Saved entries
===

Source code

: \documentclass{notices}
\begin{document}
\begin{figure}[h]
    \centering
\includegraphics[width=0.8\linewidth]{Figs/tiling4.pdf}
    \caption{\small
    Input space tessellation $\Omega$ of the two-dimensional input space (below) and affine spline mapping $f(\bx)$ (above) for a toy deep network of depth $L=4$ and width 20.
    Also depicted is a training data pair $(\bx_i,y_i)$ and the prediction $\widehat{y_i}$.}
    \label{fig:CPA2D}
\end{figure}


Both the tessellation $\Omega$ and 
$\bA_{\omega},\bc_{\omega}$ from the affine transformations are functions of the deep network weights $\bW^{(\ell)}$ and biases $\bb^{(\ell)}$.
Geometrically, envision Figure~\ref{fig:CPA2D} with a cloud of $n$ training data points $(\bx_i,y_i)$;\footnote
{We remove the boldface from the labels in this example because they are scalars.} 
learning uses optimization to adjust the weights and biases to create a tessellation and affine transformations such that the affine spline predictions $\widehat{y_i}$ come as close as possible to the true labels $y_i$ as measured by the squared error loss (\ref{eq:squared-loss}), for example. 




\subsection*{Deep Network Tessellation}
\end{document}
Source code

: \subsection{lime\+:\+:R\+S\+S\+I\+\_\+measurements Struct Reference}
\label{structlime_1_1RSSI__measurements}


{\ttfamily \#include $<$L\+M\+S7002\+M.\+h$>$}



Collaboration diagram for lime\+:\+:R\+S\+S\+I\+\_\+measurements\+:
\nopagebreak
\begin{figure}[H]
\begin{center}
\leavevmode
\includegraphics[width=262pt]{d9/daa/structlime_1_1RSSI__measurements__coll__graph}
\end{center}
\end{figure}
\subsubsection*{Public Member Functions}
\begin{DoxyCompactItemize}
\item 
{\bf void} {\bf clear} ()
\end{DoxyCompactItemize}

===

* _WHAT YOU NEED TO DO_
Only the lines from the first line of the records through the line with "from the affine" should be reproduced, exactly and with nothing added.

* _RESPONSE BOX_
Source code

: \documentclass{notices}
\begin{document}
\begin{figure}[h]
    \centering
\includegraphics[width=0.8\linewidth]{Figs/tiling4.pdf}
    \caption{\small
    Input space tessellation $\Omega$ of the two-dimensional input space (below) and affine spline mapping $f(\bx)$ (above) for a toy deep network of depth $L=4$ and width 20.
    Also depicted is a training data pair $(\bx_i,y_i)$ and the prediction $\widehat{y_i}$.}
    \label{fig:CPA2D}
\end{figure}


Both the tessellation $\Omega$ and 
$\bA_{\omega},\bc_{\omega}$ from the affine transformations are functions of the deep network weights $\bW^{(\ell)}$ and biases $\bb^{(\ell)}$.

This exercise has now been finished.